### YOUR OBJECTIVE
Lines containing the word "http" are to be copied from the data below.

-----

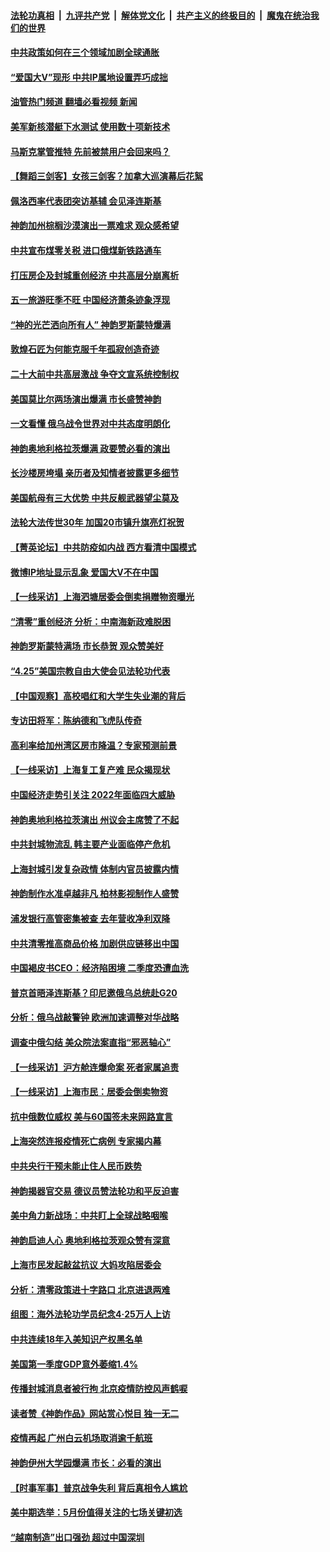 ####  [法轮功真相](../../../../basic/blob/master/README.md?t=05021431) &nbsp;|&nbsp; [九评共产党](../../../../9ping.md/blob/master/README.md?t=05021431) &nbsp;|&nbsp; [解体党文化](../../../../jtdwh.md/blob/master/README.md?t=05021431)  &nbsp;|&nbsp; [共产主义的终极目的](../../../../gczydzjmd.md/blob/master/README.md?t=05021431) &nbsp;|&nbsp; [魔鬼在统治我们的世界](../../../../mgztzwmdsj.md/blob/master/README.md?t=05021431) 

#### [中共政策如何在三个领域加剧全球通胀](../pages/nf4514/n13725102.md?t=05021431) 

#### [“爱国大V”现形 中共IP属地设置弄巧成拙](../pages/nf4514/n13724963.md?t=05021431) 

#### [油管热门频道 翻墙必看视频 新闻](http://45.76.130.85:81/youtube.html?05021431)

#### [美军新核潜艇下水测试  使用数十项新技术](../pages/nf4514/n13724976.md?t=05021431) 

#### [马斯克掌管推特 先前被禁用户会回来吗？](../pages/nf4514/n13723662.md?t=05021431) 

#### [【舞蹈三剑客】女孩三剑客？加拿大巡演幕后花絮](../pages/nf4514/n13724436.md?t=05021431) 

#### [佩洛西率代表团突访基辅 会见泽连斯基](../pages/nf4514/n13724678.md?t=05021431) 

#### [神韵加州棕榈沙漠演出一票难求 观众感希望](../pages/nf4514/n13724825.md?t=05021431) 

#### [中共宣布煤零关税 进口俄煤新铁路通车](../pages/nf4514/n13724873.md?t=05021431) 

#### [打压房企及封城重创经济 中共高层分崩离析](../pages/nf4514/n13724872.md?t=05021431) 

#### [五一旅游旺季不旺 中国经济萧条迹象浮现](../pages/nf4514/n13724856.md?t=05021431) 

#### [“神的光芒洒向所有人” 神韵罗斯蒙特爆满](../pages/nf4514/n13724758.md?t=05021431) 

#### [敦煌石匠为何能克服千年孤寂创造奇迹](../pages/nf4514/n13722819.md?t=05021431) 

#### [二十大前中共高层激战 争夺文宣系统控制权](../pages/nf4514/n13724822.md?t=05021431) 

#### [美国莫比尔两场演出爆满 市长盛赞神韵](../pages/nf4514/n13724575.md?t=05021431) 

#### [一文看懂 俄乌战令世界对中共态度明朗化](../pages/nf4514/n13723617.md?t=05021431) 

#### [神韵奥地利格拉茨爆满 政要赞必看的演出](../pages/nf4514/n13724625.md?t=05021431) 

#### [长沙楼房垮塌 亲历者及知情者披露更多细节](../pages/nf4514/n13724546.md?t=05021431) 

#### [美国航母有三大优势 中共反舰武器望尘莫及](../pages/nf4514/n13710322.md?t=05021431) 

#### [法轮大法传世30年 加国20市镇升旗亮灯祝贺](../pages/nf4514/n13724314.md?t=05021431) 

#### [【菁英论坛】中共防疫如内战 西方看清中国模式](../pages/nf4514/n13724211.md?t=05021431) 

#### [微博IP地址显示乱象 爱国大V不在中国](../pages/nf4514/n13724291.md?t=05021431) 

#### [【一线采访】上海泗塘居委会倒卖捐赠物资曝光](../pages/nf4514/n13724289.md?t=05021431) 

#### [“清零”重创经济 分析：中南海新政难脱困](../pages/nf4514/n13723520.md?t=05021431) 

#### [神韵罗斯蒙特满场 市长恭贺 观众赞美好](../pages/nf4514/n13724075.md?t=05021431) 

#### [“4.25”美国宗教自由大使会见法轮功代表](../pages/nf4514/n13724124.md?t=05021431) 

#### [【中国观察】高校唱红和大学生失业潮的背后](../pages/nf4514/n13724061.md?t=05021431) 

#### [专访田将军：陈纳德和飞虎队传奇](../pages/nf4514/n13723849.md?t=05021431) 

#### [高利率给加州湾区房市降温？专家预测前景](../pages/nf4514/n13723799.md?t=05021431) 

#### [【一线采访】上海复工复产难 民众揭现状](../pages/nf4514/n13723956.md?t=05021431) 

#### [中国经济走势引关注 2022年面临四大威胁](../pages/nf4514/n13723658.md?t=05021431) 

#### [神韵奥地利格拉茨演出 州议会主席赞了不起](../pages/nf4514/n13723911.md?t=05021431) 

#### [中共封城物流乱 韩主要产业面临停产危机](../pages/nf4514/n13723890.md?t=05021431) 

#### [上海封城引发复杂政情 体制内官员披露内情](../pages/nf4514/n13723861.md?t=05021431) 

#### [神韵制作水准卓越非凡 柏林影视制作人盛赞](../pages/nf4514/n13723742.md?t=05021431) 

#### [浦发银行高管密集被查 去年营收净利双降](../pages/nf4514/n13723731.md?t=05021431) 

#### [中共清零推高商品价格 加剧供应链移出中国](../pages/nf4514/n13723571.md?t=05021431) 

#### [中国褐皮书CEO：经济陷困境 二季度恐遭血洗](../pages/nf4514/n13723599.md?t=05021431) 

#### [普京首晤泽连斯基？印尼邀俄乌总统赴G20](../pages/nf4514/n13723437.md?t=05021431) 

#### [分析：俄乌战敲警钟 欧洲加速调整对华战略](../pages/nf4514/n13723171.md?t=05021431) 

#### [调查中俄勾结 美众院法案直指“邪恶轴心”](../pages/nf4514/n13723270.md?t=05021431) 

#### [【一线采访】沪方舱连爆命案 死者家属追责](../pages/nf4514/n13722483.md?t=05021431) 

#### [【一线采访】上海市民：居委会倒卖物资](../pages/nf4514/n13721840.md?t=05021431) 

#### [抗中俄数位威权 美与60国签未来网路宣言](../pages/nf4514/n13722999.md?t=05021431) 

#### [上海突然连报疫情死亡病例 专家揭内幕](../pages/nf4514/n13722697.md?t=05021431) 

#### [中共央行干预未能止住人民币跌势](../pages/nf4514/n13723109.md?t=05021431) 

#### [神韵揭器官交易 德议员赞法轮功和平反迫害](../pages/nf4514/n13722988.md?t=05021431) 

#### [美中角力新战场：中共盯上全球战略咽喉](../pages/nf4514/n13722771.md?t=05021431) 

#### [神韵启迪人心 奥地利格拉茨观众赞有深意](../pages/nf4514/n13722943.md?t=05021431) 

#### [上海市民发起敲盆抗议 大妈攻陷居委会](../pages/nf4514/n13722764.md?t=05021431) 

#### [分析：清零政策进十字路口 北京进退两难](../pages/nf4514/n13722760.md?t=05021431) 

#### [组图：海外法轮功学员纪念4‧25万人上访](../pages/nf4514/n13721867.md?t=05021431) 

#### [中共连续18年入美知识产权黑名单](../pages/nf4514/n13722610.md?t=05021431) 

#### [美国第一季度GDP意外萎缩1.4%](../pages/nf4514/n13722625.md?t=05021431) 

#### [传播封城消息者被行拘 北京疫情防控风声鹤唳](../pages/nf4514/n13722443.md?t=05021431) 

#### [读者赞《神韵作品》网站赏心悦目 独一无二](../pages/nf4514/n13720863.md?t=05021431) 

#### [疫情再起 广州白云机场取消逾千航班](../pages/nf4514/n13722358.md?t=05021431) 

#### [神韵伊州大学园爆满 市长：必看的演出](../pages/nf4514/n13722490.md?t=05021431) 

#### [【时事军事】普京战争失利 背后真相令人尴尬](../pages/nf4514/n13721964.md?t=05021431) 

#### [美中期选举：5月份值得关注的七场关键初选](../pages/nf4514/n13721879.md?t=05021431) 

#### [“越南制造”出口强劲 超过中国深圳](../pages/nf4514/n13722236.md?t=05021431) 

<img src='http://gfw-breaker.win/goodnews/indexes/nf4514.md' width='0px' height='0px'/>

-----

### SOLVED EXERCISE
#### [油管热门频道 翻墙必看视频 新闻](http://45.76.130.85:81/youtube.html?05021431)
<img src='http://gfw-breaker.win/goodnews/indexes/nf4514.md' width='0px' height='0px'/>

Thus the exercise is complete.